**Requirement:** Only the lines below, from the one with "- [Link](https://bakemywords.com/) |" through the one with "[Video 2](https://www.youtube.com/watch?v=gFt7JYd4WlY&t=6s) |", are to be written out, exactly.

**Supplied information:**
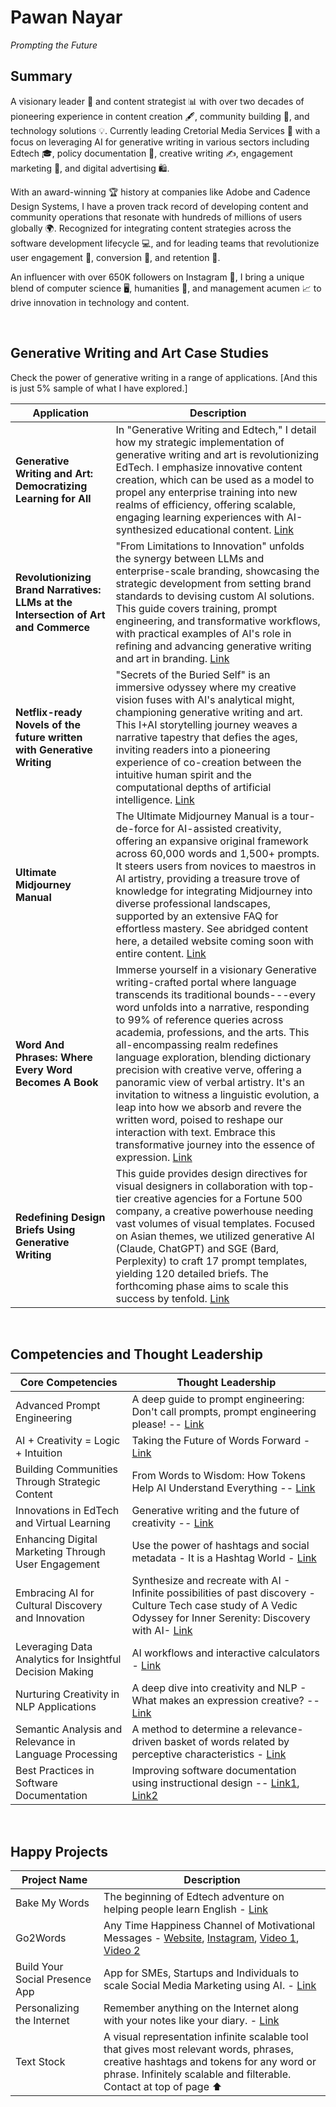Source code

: # Pawan Nayar

_Prompting the Future_



## Summary

A visionary leader 🧭 and content strategist 📊 with over two decades of pioneering experience in content creation 🖋, community building 🌱, and technology solutions 💡. Currently leading Cretorial Media Services 🏢 with a focus on leveraging AI for generative writing in various sectors including Edtech 🎓, policy documentation 📃, creative writing ✍️, engagement marketing 📣, and digital advertising 🛍️. 

With an award-winning 🏆 history at companies like Adobe and Cadence Design Systems, I have a proven track record of developing content and community operations that resonate with hundreds of millions of users globally 🌍. Recognized for integrating content strategies across the software development lifecycle 💻, and for leading teams that revolutionize user engagement 👥, conversion 🔄, and retention 🤝. 

An influencer with over 650K followers on Instagram 📸, I bring a unique blend of computer science 🖥️, humanities 📘, and management acumen 📈 to drive innovation in technology and content.

<br>

## Generative Writing and Art Case Studies 

Check the power of generative writing in a range of applications. [And this is just 5% sample of what I have explored.]

| **Application** | **Description** |
|-|-|
| **Generative Writing and Art: Democratizing Learning for All** | In "Generative Writing and Edtech," I detail how my strategic implementation of generative writing and art is revolutionizing EdTech. I emphasize innovative content creation, which can be used as a model to propel any enterprise training into new realms of efficiency, offering scalable, engaging learning experiences with AI-synthesized educational content. [Link](https://github.com/pawan-nayar/pawan-nayar/blob/main/Edtech%20Generative%20Writing.pdf) |
| **Revolutionizing Brand Narratives: LLMs at the Intersection of Art and Commerce** | "From Limitations to Innovation" unfolds the synergy between LLMs and enterprise-scale branding, showcasing the strategic development from setting brand standards to devising custom AI solutions. This guide covers training, prompt engineering, and transformative workflows, with practical examples of AI's role in refining and advancing generative writing and art in branding. [Link](https://github.com/pawan-nayar/pawan-nayar/blob/main/Generative%20Writing%20for%20Enterprise%20Next%20Use%20Cases.pdf) |
| **Netflix-ready Novels of the future written with Generative Writing** | "Secrets of the Buried Self" is an immersive odyssey where my creative vision fuses with AI's analytical might, championing generative writing and art. This I+AI storytelling journey weaves a narrative tapestry that defies the ages, inviting readers into a pioneering experience of co-creation between the intuitive human spirit and the computational depths of artificial intelligence. [Link](https://github.com/pawan-nayar/pawan-nayar/blob/main/Preface%20of%20Secrets%20of%20the%20Buried%20Self.pdf) |
| **Ultimate Midjourney Manual** | The Ultimate Midjourney Manual is a tour-de-force for AI-assisted creativity, offering an expansive original framework across 60,000 words and 1,500+ prompts. It steers users from novices to maestros in AI artistry, providing a treasure trove of knowledge for integrating Midjourney into diverse professional landscapes, supported by an extensive FAQ for effortless mastery. See abridged content here, a detailed website coming soon with entire content. [Link](https://github.com/pawan-nayar/pawan-nayar/blob/main/The%20Ultimate%20MidJourney%20Manual%20Sample.pdf) |
| **Word And Phrases: Where Every Word Becomes A Book** | Immerse yourself in a visionary Generative writing-crafted portal where language transcends its traditional bounds---every word unfolds into a narrative, responding to 99% of reference queries across academia, professions, and the arts. This all-encompassing realm redefines language exploration, blending dictionary precision with creative verve, offering a panoramic view of verbal artistry. It's an invitation to witness a linguistic evolution, a leap into how we absorb and revere the written word, poised to reshape our interaction with text. Embrace this transformative journey into the essence of expression. [Link](https://github.com/pawan-nayar/pawan-nayar/blob/main/WordNPhrases%20Aug%202023%20.pdf) |
| **Redefining Design Briefs Using Generative Writing** | This guide provides design directives for visual designers in collaboration with top-tier creative agencies for a Fortune 500 company, a creative powerhouse needing vast volumes of visual templates. Focused on Asian themes, we utilized generative AI (Claude, ChatGPT) and SGE (Bard, Perplexity) to craft 17 prompt templates, yielding 120 detailed briefs. The forthcoming phase aims to scale this success by tenfold. [Link](https://github.com/pawan-nayar/pawan-nayar/blob/main/Diwali%20Design%20Guidelines.pdf) |

<br>

## Competencies and Thought Leadership

| **Core Competencies** | **Thought Leadership** |
|-|-|
| Advanced Prompt Engineering | A deep guide to prompt engineering: Don't call prompts, prompt engineering please! -- [Link](https://www.linkedin.com/pulse/dont-call-prompts-prompt-engineering-please-pawan-nayar-pj4df) |
| AI + Creativity = Logic + Intuition | Taking the Future of Words Forward - [Link](https://www.linkedin.com/pulse/taking-future-words-forward-pawan-nayar/) |  
| Building Communities Through Strategic Content | From Words to Wisdom: How Tokens Help AI Understand Everything -- [Link](https://www.linkedin.com/pulse/from-words-wisdom-how-tokens-help-ai-understand-everything-nayar-kvx8f) |
| Innovations in EdTech and Virtual Learning | Generative writing and the future of creativity -- [Link](https://www.linkedin.com/pulse/generative-writing-future-creativity-pawan-nayar) |
| Enhancing Digital Marketing Through User Engagement | Use the power of hashtags and social metadata - It is a Hashtag World - [Link](https://www.linkedin.com/pulse/hashtag-world-pawan-nayar/) |
| Embracing AI for Cultural Discovery and Innovation | Synthesize and recreate with AI - Infinite possibilities of past discovery - Culture Tech case study of A Vedic Odyssey for Inner Serenity: Discovery with AI- [Link](https://www.linkedin.com/pulse/vedic-odyssey-inner-serenity-discovery-ai-pawan-nayar/) |  
| Leveraging Data Analytics for Insightful Decision Making | AI workflows and interactive calculators - [Link](https://www.linkedin.com/pulse/revolutionizing-business-content-dawn-interactive-ai-pawan-nayar/) |
| Nurturing Creativity in NLP Applications | A deep dive into creativity and NLP - What makes an expression creative? -- [Link](https://www.linkedin.com/pulse/what-makes-expression-creative-pawan-nayar/) |
| Semantic Analysis and Relevance in Language Processing | A method to determine a relevance-driven basket of words related by perceptive characteristics - [Link](https://priorart.ip.com/IPCOM/000220959]) |
| Best Practices in Software Documentation | Improving software documentation using instructional design -- [Link1](https://procomm.ieee.org/wp-content/uploads/2013/05/may_jun01.pdf), [Link2](https://procomm.ieee.org/wp-content/uploads/2013/05/jul_aug01.pdf) |

<br>

## Happy Projects

| **Project Name** | **Description** |
|-|-|  
| Bake My Words | The beginning of Edtech adventure on helping people learn English - [Link](https://bakemywords.com/) |
| Go2Words | Any Time Happiness Channel of Motivational Messages - [Website](https://go2words.in/), [Instagram](https://www.instagram.com/go2words/?hl=en), [Video 1](https://www.youtube.com/watch?v=7wNr15aIuJc), [Video 2](https://www.youtube.com/watch?v=gFt7JYd4WlY&t=6s) |  
| Build Your Social Presence App | App for SMEs, Startups and Individuals to scale Social Media Marketing using AI. - [Link](https://play.google.com/store/apps/dev?id=8250206390550531902&hl=en_IN&gl=US&pli=1) |
| Personalizing the Internet | Remember anything on the Internet along with your notes like your diary. - [Link](https://www.favtext.xyz/) |
| Text Stock | A visual representation infinite scalable tool that gives most relevant words, phrases, creative hashtags and tokens for any word or phrase. Infinitely scalable and filterable. Contact at top of page ⬆️ |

**Written response:**
| Bake My Words | The beginning of Edtech adventure on helping people learn English - [Link](https://bakemywords.com/) |
| Go2Words | Any Time Happiness Channel of Motivational Messages - [Website](https://go2words.in/), [Instagram](https://www.instagram.com/go2words/?hl=en), [Video 1](https://www.youtube.com/watch?v=7wNr15aIuJc), [Video 2](https://www.youtube.com/watch?v=gFt7JYd4WlY&t=6s) |  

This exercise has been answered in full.